Week_2 _Assignment_1

When creating a post, please add:

  • #Week_2
  • #Coding_Assignment_1
  • I have a question in deploying the second type of ResNet blocks
  • “The convolutional Block” Why the conv layer is learned layer not just an identity matrix to resize the input so to match the output layer dimensions?
  • And why they add the batch norm step after it?

Hello @Yasmeen_Asaad_Azazi! It’s been a while since your last post, and welcome back!

Let’s go to discussion mode and I will be brief.

An identity matrix can’t change anything, can it? Because A I = A where I is the identity matrix. If we go a step further from “identity matrix” to a “constant matrix”, then we need to decide which constant matrix to use. In contrast, by having it trainable, we leave the decision to the learning algorithm. I think, in neural network, unless we have a good reason not to, we make each parameter trainable.

In case I didn’t get you, what is your reason to not use a trainable conv layer :wink: ?
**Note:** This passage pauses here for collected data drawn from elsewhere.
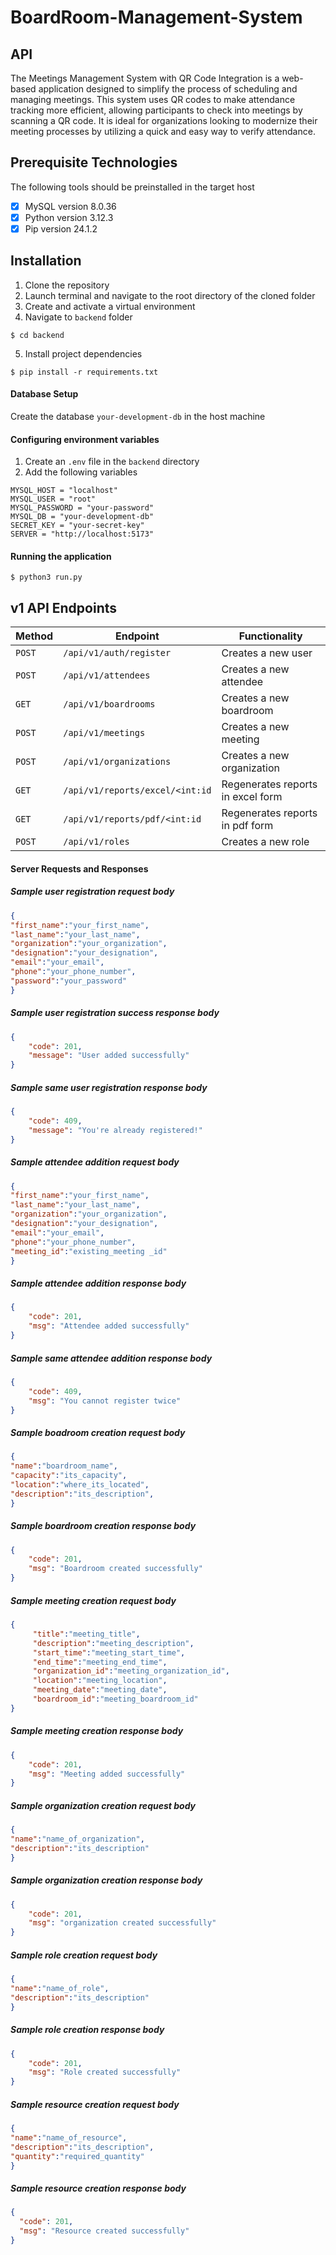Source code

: # BoardRoom-Management-System

## API

The Meetings Management System with QR Code Integration is a web-based application designed to simplify the process of scheduling and managing meetings. This system uses QR codes to make attendance tracking more efficient, allowing participants to check into meetings by scanning a QR code. It is ideal for organizations looking to modernize their meeting processes by utilizing a quick and easy way to verify attendance.

## Prerequisite Technologies

The following tools should be preinstalled in the target host

- [x] MySQL version 8.0.36
- [x] Python version 3.12.3
- [x] Pip version 24.1.2

## Installation

1. Clone the repository
2. Launch terminal and navigate to the root directory of the cloned folder
3. Create and activate a virtual environment
4. Navigate to `backend` folder

`$ cd backend`

5. Install project dependencies

`$ pip install -r requirements.txt`

#### Database Setup

Create the database `your-development-db` in the host machine

#### Configuring environment variables

1. Create an `.env` file in the `backend` directory
2. Add the following variables

```
MYSQL_HOST = "localhost"
MYSQL_USER = "root"
MYSQL_PASSWORD = "your-password"
MYSQL_DB = "your-development-db"
SECRET_KEY = "your-secret-key"
SERVER = "http://localhost:5173"
```
#### Running the application

`$ python3 run.py`

## v1 API Endpoints

| Method | Endpoint            | Functionality |
| ------ | ------------------------------- | ------------------------------------------- |
| `POST` | `/api/v1/auth/register` | Creates a new user |
| `POST` | `/api/v1/attendees` | Creates a new attendee |
| `GET` | `/api/v1/boardrooms` | Creates a new boardroom |
| `POST` | `/api/v1/meetings` | Creates a new meeting |
| `POST` | `/api/v1/organizations` | Creates a new organization |
| `GET` | `/api/v1/reports/excel/<int:id` | Regenerates reports in excel form |
| `GET` | `/api/v1/reports/pdf/<int:id` | Regenerates reports in pdf form |
| `POST` | `/api/v1/roles` | Creates a new role |


#### Server Requests and Responses

##### Sample user registration request body

```json
{
"first_name":"your_first_name",
"last_name":"your_last_name",
"organization":"your_organization",
"designation":"your_designation",
"email":"your_email",
"phone":"your_phone_number",
"password":"your_password"
}
```

##### Sample user registration success response body

```json
{
    "code": 201,
    "message": "User added successfully"
}
```

##### Sample same user registration response body
```json
{
    "code": 409,
    "message": "You're already registered!"
}
```
##### Sample attendee addition request body

```json
{
"first_name":"your_first_name",
"last_name":"your_last_name",
"organization":"your_organization",
"designation":"your_designation",
"email":"your_email",
"phone":"your_phone_number",
"meeting_id":"existing_meeting _id"
}
```

##### Sample attendee addition response body
```json
{
    "code": 201,
    "msg": "Attendee added successfully"
}
```
##### Sample same attendee addition response body
```json
{
    "code": 409,
    "msg": "You cannot register twice"
}
```

##### Sample boadroom creation request body

```json
{
"name":"boardroom_name", 
"capacity":"its_capacity", 
"location":"where_its_located", 
"description":"its_description",
}
```

##### Sample boardroom creation response body
```json
{
    "code": 201,
    "msg": "Boardroom created successfully"
}
```

##### Sample meeting creation request body

```json
{
     "title":"meeting_title",
     "description":"meeting_description",
     "start_time":"meeting_start_time",
     "end_time":"meeting_end_time",
     "organization_id":"meeting_organization_id",
     "location":"meeting_location",
     "meeting_date":"meeting_date",
     "boardroom_id":"meeting_boardroom_id"
}
```

##### Sample meeting creation response body
```json
{    
    "code": 201,
    "msg": "Meeting added successfully"
}
```
##### Sample organization creation request body

```json
{
"name":"name_of_organization",
"description":"its_description"
}
```

##### Sample organization creation response body
```json
{
    "code": 201,
    "msg": "organization created successfully"
}
```
##### Sample role creation request body

```json
{
"name":"name_of_role",
"description":"its_description"
}
```

##### Sample role creation response body
```json
{
    "code": 201,
    "msg": "Role created successfully"
}
```
##### Sample resource creation request body

```json
{
"name":"name_of_resource",
"description":"its_description",
"quantity":"required_quantity"
}
```

##### Sample resource creation response body
```json
{
  "code": 201,
  "msg": "Resource created successfully"
}
```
As for batch normalization, if the conv layer is trainable, then we use batch norm to safe guard the learning, which, to me, is the same reason for having batchnorm in other places. As for why batchnorm at all, then I would recommend the lecture!

Cheers,
Raymond

1 Like

Thank you so much, yes i got confused between identity matrix and constant matrix, thank you again for understanding my question, i was thinking it might help making the computation less complex.

1 Like

No problem! Sometimes, even though I can guess the real meaning from your words, I would still need to first stick to the formal or the universal definition (of identity matrix) before moving on to my guess :wink: I think this is good for everyone :wink: Thanks for your understanding, too!
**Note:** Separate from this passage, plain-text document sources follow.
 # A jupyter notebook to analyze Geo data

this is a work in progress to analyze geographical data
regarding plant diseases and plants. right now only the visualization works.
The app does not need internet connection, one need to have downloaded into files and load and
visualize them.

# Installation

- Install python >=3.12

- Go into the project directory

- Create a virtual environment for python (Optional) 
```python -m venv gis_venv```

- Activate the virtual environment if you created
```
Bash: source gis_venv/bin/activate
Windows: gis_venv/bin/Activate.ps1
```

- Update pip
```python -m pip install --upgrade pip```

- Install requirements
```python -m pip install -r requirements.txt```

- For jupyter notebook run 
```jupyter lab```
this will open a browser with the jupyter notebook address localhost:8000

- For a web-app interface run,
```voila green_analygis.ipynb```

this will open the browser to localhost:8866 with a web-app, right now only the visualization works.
Indeed keeping some parameters untrainable can save computational time if we have prior knowledge on what good values to fix those parameters to. In fact, this happens all the time when we do “transfer learning” (which is a DLS topic, too). Your idea is definitely a very well-used technique, only that, here, when we train a model from scratch, it is better to give more freedom to the learning algorithm, so that it can tell us what the good values are.

Cheers,
Raymond

1 Like